→ DATA FOR THIS TASK:
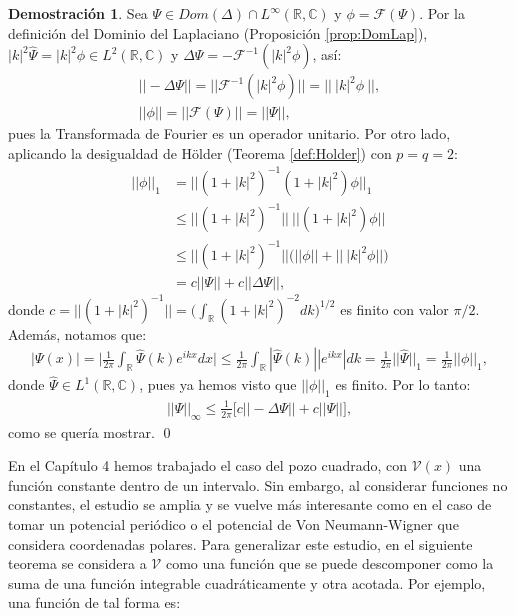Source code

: \documentclass[12pt]{article}
\theoremstyle{definition}
\newtheorem*{demo}{Demostración}
\newcommand*{\field}[1]{\mathbb{#1}}
\begin{document}
\begin{demo}
    Sea $\Psi\in Dom(\Delta)\cap L^{\infty}(\field{R},\field{C})$ y $\phi = \mathcal{F}(\Psi)$. Por la definición del Dominio del Laplaciano (Proposición \ref{prop:DomLap}), $|k|^{2}\hat{\Psi} = |k|^{2} \phi \in L^{2}(\field{R},\field{C})$
    y $\Delta\Psi = -\mathcal{F}^{-1}(|k|^{2} \phi)$, así:
    \begin{align*} ||-\Delta\Psi|| = ||\mathcal{F}^{-1}(|k|^{2}\phi)|| = ||\: |k|^{2}\phi\:||,
    \\
     ||\phi|| = ||\mathcal{F}(\Psi)|| = ||\Psi||,
    \end{align*}
    pues la Transformada de Fourier es un operador unitario. Por otro lado, aplicando la desigualdad de Hölder (Teorema \ref{def:Holder}) con $p=q=2$:
    \begin{align*}
        ||\phi||_{1} & = ||(1+|k|^{2})^{-1}(1+|k|^{2})\phi||_{1}
        \\
        & \leq ||(1+|k|^{2})^{-1}||\:||(1+|k|^{2})\phi||
        \\
        &
        \leq ||(1+|k|^{2})^{-1}||\big(||\phi|| + ||\:|k|^2\phi||\big)
        \\
        &=c||\Psi|| + c ||\Delta\Psi||,
    \end{align*}
    donde $c =  ||(1+|k|^{2})^{-1}|| = \big(\int_{\field{R}}(1+|k|^{2})^{-2}dk\big)^{1/2}$ es finito con valor $\pi/2$. Además, notamos que:
    \begin{align*}
        |\Psi(x)| = \bigg|\frac{1}{2\pi}\int_{\field{R}}\hat{\Psi}(k)e^{ikx}dx\bigg| \leq
        \frac{1}{2\pi}\int_{\field{R}}|\hat{\Psi}(k)||e^{ikx}|dk = \frac{1}{2\pi}||\hat{\Psi}||_{1}=\frac{1}{2\pi}||\phi||_{1},
    \end{align*}
    donde $\hat{\Psi}\in L^1(\field{R},\field{C})$, pues ya hemos visto que $||\phi||_{1}$ es finito.
    Por lo tanto:
    \begin{align*}
        ||\Psi||_{\infty} \leq
        \frac{1}{2\pi}\big[c||-\Delta\Psi|| + c||\Psi||\big],
    \end{align*}
    como se quería mostrar.
    \qed
\end{demo}
\noindent
    En el Capítulo 4 hemos trabajado el caso del pozo cuadrado, con $\mathcal{V}(x)$ una función constante dentro de un intervalo. Sin embargo, al considerar funciones no constantes, el estudio se amplia y se vuelve más interesante como en el caso de tomar un potencial periódico o el potencial de Von Neumann-Wigner que considera coordenadas polares. Para generalizar este estudio, en el siguiente teorema se considera a $\mathcal{V}$ como una función que se puede descomponer como la suma de una función integrable cuadráticamente y otra acotada. Por ejemplo, una función de tal forma es:
\end{document}
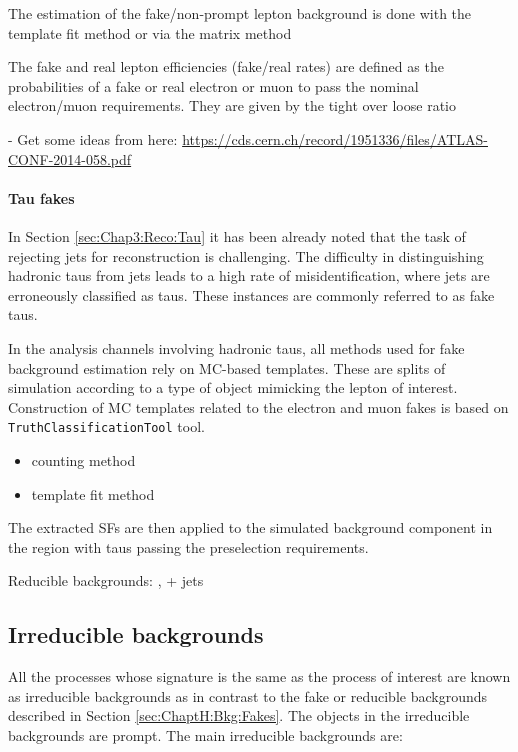 The estimation of the fake/non-prompt lepton background is done with the template fit method or via the matrix method

The fake and real lepton efficiencies (fake/real rates) are defined as the probabilities of a fake or real
electron or muon to pass the nominal electron/muon requirements. They are given by the tight over loose ratio

- Get some ideas from here: \url{https://cds.cern.ch/record/1951336/files/ATLAS-CONF-2014-058.pdf}

\paragraph{Tau fakes}
In Section \ref{sec:Chap3:Reco:Tau} it has been already noted that the task of rejecting 
jets for \tauhad reconstruction is challenging. The difficulty in distinguishing hadronic taus 
from jets leads to a high rate of misidentification, where jets are erroneously classified as 
taus. These instances are commonly referred to as fake taus.


In the analysis channels involving hadronic taus, all methods used for fake background estimation rely
on MC-based templates. These are splits of simulation according to a type of object mimicking the
lepton of interest. Construction of MC templates related to the electron and muon fakes is based on
\texttt{TruthClassificationTool} tool.
\begin{itemize}
	\item counting method
	\item template fit method
\end{itemize}

The extracted SFs are then applied to the simulated background component
in the region with taus passing the preselection requirements.

Reducible backgrounds: \ttbar, \PZ + jets 


\subsection{Irreducible backgrounds}
\label{sec:ChaptH:Bkg:Irreducible}
All the processes whose signature is the same as the process of interest are known as irreducible backgrounds as in
contrast to the fake or reducible backgrounds described in Section \ref{sec:ChaptH:Bkg:Fakes}. The objects in 
the irreducible backgrounds are prompt. The main irreducible backgrounds are:


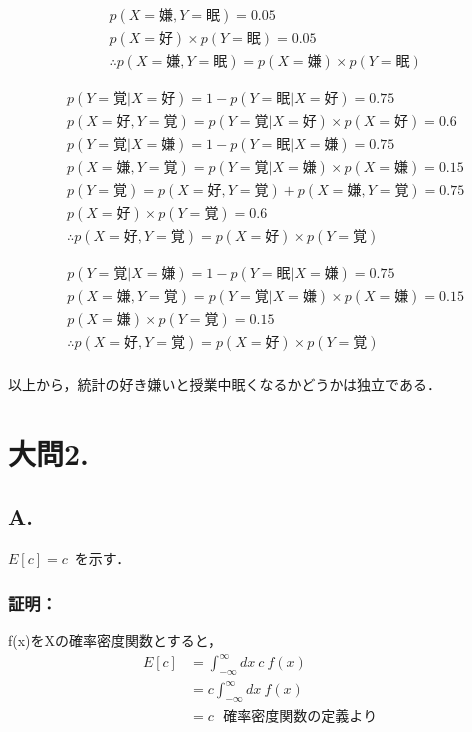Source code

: \documentclass[fleqn]{jsarticle}
\begin{document}
  \begin{equation*}
    \begin{aligned}
      &p(X=嫌, Y=眠) = 0.05\\
      &p(X=好) \times p(Y=眠) = 0.05\\
      &\therefore p(X=嫌, Y=眠) = p(X=嫌) \times p(Y=眠)
    \end{aligned}
  \end{equation*}

  \begin{equation*}
    \begin{aligned}
      &p(Y=覚|X=好) = 1 - p(Y=眠|X=好) = 0.75\\
      &p(X=好, Y=覚) = p(Y=覚|X=好) \times p(X=好) = 0.6\\
      &p(Y=覚|X=嫌) = 1 - p(Y=眠|X=嫌) = 0.75\\
      &p(X=嫌, Y=覚) = p(Y=覚|X=嫌) \times p(X=嫌) = 0.15\\
      &p(Y=覚) = p(X=好, Y=覚) + p(X=嫌, Y=覚) = 0.75\\
      &p(X=好) \times p(Y=覚) = 0.6\\
      &\therefore p(X=好, Y=覚) = p(X=好) \times p(Y=覚)
    \end{aligned}
  \end{equation*}

  \begin{equation*}
    \begin{aligned}
      &p(Y=覚|X=嫌) = 1 - p(Y=眠|X=嫌) = 0.75\\
      &p(X=嫌, Y=覚) = p(Y=覚|X=嫌) \times p(X=嫌) = 0.15\\
      &p(X=嫌) \times p(Y=覚) = 0.15\\
      &\therefore p(X=好, Y=覚) = p(X=好) \times p(Y=覚)
    \end{aligned}
  \end{equation*}
  \\
  以上から，統計の好き嫌いと授業中眠くなるかどうかは独立である．


\section*{大問2.}
\subsection*{A.}
  $E[c] = c$\ を示す．

  \subsubsection*{証明：}
    \noindent f(x)をXの確率密度関数とすると，
    \begin{equation*}
      \begin{aligned}
        E[c] &= \int_{-\infty}^{\infty} dx\ c\ f(x)\\
        &= c \int_{-\infty}^{\infty} dx\ f(x)\\
        &= c\ \ \ 確率密度関数の定義より
      \end{aligned}
    \end{equation*}
\end{document}
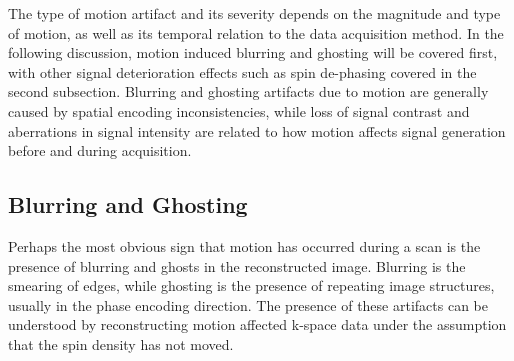 \documentclass[class=article, crop=false]{standalone}
\begin{document}
The type of motion artifact and its severity depends on the magnitude and type of motion, as well as its temporal relation to the data acquisition method. In the following discussion, motion induced blurring and ghosting will be covered first, with other signal deterioration effects such as spin de-phasing covered in the second subsection. Blurring and ghosting artifacts due to motion are generally caused by spatial encoding inconsistencies, while loss of signal contrast and aberrations in signal intensity are related to how motion affects signal generation before and during acquisition.

\subsection{Blurring and Ghosting}

Perhaps the most obvious sign that motion has occurred during a scan is the presence of blurring and ghosts in the reconstructed image. Blurring is the smearing of edges, while ghosting is the presence of repeating image structures, usually in the phase encoding direction. The presence of these artifacts can be understood by reconstructing motion affected k-space data under the assumption that the spin density has not moved.
\end{document}

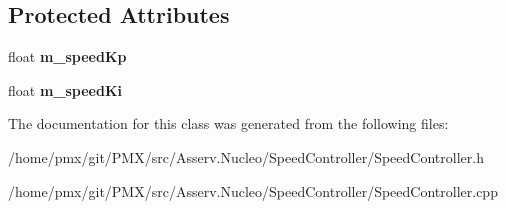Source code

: \subsection*{Protected Attributes}
\begin{DoxyCompactItemize}
\item 
\mbox{\label{classSpeedController_ad82c78a8733842ae2248066e0f1cfe8f}} 
float {\bfseries m\+\_\+speed\+Kp}
\item 
\mbox{\label{classSpeedController_af7c52e47d1bd23ef3a8297575349ff04}} 
float {\bfseries m\+\_\+speed\+Ki}
\end{DoxyCompactItemize}


The documentation for this class was generated from the following files\+:\begin{DoxyCompactItemize}
\item 
/home/pmx/git/\+P\+M\+X/src/\+Asserv.\+Nucleo/\+Speed\+Controller/Speed\+Controller.\+h\item 
/home/pmx/git/\+P\+M\+X/src/\+Asserv.\+Nucleo/\+Speed\+Controller/Speed\+Controller.\+cpp\end{DoxyCompactItemize}
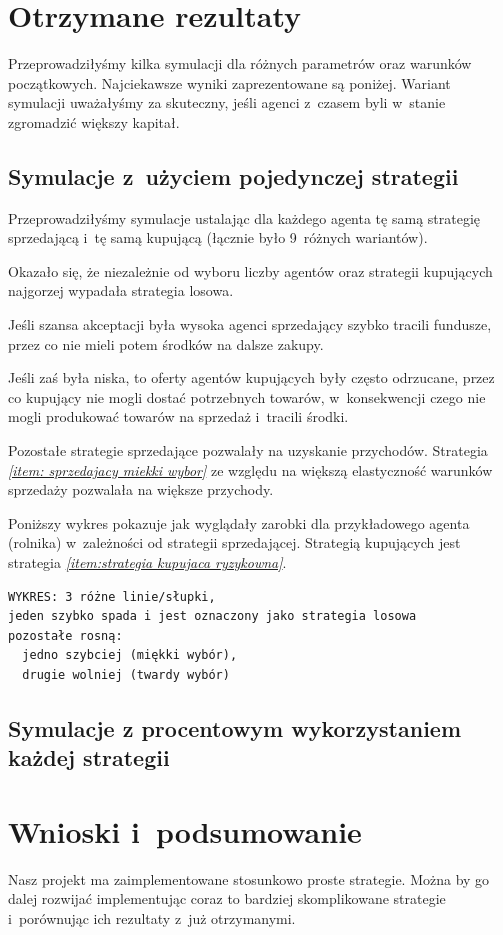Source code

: \documentclass[12pt]{article}
\begin{document}
\section{Otrzymane rezultaty}\label{chapter: rezultaty}
Przeprowadziłyśmy kilka symulacji dla różnych parametrów oraz warunków początkowych. Najciekawsze wyniki zaprezentowane są poniżej. Wariant symulacji uważałyśmy za skuteczny, jeśli agenci z~czasem byli w~stanie zgromadzić
większy kapitał.
\subsection{Symulacje z~użyciem pojedynczej strategii}
Przeprowadziłyśmy symulacje ustalając dla każdego agenta tę samą strategię sprzedającą i~tę samą kupującą (łącznie było 9~różnych wariantów). 

Okazało się, że niezależnie od wyboru liczby agentów oraz strategii kupujących najgorzej wypadała strategia losowa. 

Jeśli szansa akceptacji była wysoka agenci sprzedający szybko tracili fundusze, przez co nie mieli potem
środków na dalsze zakupy. 

Jeśli zaś była niska, to oferty agentów kupujących były często odrzucane, przez co kupujący nie mogli dostać potrzebnych towarów, w~konsekwencji czego nie mogli produkować towarów na sprzedaż i~tracili środki.

Pozostałe strategie sprzedające pozwalały na uzyskanie przychodów. Strategia \emph{\ref{item: sprzedajacy miekki wybor}} ze względu na większą elastyczność warunków sprzedaży pozwalała na większe przychody.

Poniższy wykres pokazuje jak wyglądały zarobki dla przykładowego agenta (rolnika) w~zależności od strategii sprzedającej. Strategią kupujących jest strategia \emph{\ref{item:strategia kupujaca ryzykowna}}.
\begin{verbatim}
WYKRES: 3 różne linie/słupki, 
jeden szybko spada i jest oznaczony jako strategia losowa
pozostałe rosną: 
  jedno szybciej (miękki wybór), 
  drugie wolniej (twardy wybór)
\end{verbatim}

\subsection{Symulacje z procentowym wykorzystaniem każdej strategii}

\section{Wnioski i~podsumowanie}
Nasz projekt ma zaimplementowane stosunkowo proste strategie. Można by go dalej rozwijać implementując coraz to bardziej skomplikowane strategie i~porównując ich rezultaty z~już otrzymanymi.
\end{document}
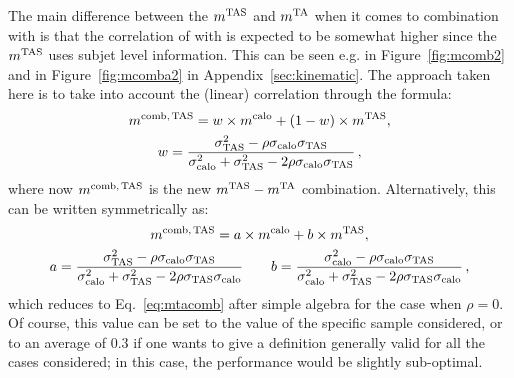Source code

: The main difference between the $m^\textrm{TAS}$ and $m^\textrm{TA}$ when it comes to combination with \mcal is that the correlation of \mtas with \mcal is expected to be somewhat higher since the $m^\textrm{TAS}$ uses subjet level information. This can be seen e.g. in  Figure~\ref{fig:mcomb2} and in Figure~\ref{fig:mcomba2} in Appendix~\ref{sec:kinematic}. The approach taken here is to take into account the (linear) correlation through the formula:
\begin{equation}
\begin{gathered}
m^\textrm{comb,\,TAS}= w\times m^\textrm{calo} + (1-w)\times m^\textrm{TAS},\\
w=\frac{\sigma_\textrm{TAS}^2-\rho\sigma_\textrm{calo}\sigma_\textrm{TAS}}{\sigma_\textrm{calo}^2+\sigma_\textrm{TAS}^2-2\rho\sigma_\textrm{calo}\sigma_\textrm{TAS}}\,,
\end{gathered}
\label{eq:mtascomb}
\end{equation}
% 
where now $m^\textrm{comb,\,TAS}$ is the new $m^\textrm{TAS}-m^\textrm{TA}$ combination. Alternatively, this can be written symmetrically as:
\begin{equation}
\begin{gathered}
m^\textrm{comb,\,TAS}= a\times m^\textrm{calo} + b\times m^\textrm{TAS},\\
a=\frac{\sigma_\textrm{TAS}^2-\rho\sigma_\textrm{calo}\sigma_\textrm{TAS}}{\sigma_\textrm{calo}^2+\sigma_\textrm{TAS}^2-2\rho\sigma_\textrm{TAS}\sigma_\textrm{calo}}\qquad b=\frac{\sigma_\textrm{calo}^2-\rho\sigma_\textrm{calo}\sigma_\textrm{TAS}}{\sigma_\textrm{calo}^2+\sigma_\textrm{TAS}^2-2\rho\sigma_\textrm{TAS}\sigma_\textrm{calo}}\,,
\end{gathered}
\end{equation}
which reduces to Eq.~\eqref{eq:mtacomb} after simple algebra for the case when $\rho=0$. Of course, this value can be set to the value of the specific sample considered, or to an average of 0.3 if one wants to give a definition generally valid for all the cases considered; in this case, the performance would be slightly sub-optimal.

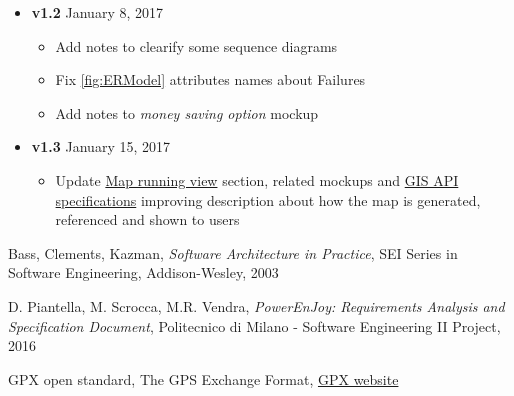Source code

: \begin{appendices}
\begin{itemize}
\begin{itemize}
		\end{itemize}
		\item \textbf{v1.2} January 8, 2017
		\begin{itemize}
			\item Add notes to clearify some sequence diagrams
			\item Fix \autoref{fig:ERModel} attributes names about Failures
			\item Add notes to \emph{money saving option} mockup
		\end{itemize}
		\item  \textbf{v1.3} January 15, 2017
		\begin{itemize}
			\item Update \hyperref[sec:mapRunView]{Map running view} section, related mockups and \hyperref[sec:gis]{GIS API specifications} improving description about how the map is generated, referenced  and shown to users
		\end{itemize}
	\end{itemize}
	
\end{appendices}


\begin{thebibliography}{9}

Bass, Clements, Kazman, \emph{Software Architecture in Practice}, SEI Series in Software Engineering, Addison-­Wesley, 2003

D. Piantella, M. Scrocca, M.R. Vendra, \emph{PowerEnJoy: Requirements Analysis and Specification Document}, Politecnico di Milano - Software Engineering II Project, 2016

GPX open standard, The GPS Exchange Format, \href{http://www.topografix.com/gpx.asp}{GPX website}
\end{thebibliography}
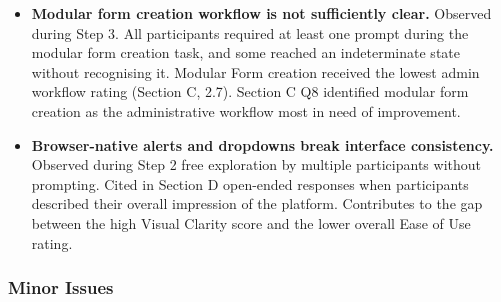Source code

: \documentclass[12pt]{article}
\begin{document}
\begin{itemize}
    \item \textbf{Modular form creation workflow is not sufficiently clear.} Observed during Step 3. All participants required at least one prompt during the modular form creation task, and some reached an indeterminate state without recognising it. Modular Form creation received the lowest admin workflow rating (Section C, 2.7). Section C Q8 identified modular form creation as the administrative workflow most in need of improvement.

    \item \textbf{Browser-native alerts and dropdowns break interface consistency.} Observed during Step 2 free exploration by multiple participants without prompting. Cited in Section D open-ended responses when participants described their overall impression of the platform. Contributes to the gap between the high Visual Clarity score and the lower overall Ease of Use rating.
\end{itemize}

\subsubsection{Minor Issues}
\end{document}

→ TASK DIRECTIONS: Please go over the data above and copy each line with "agenta" in it.

→ SOLUTION FOR THIS EXERCISE:
Przeprowadziłyśmy symulacje ustalając dla każdego agenta tę samą strategię sprzedającą i~tę samą kupującą (łącznie było 9~różnych wariantów). 
Poniższy wykres pokazuje jak wyglądały zarobki dla przykładowego agenta (rolnika) w~zależności od strategii sprzedającej. Strategią kupujących jest strategia \emph{\ref{item:strategia kupujaca ryzykowna}}.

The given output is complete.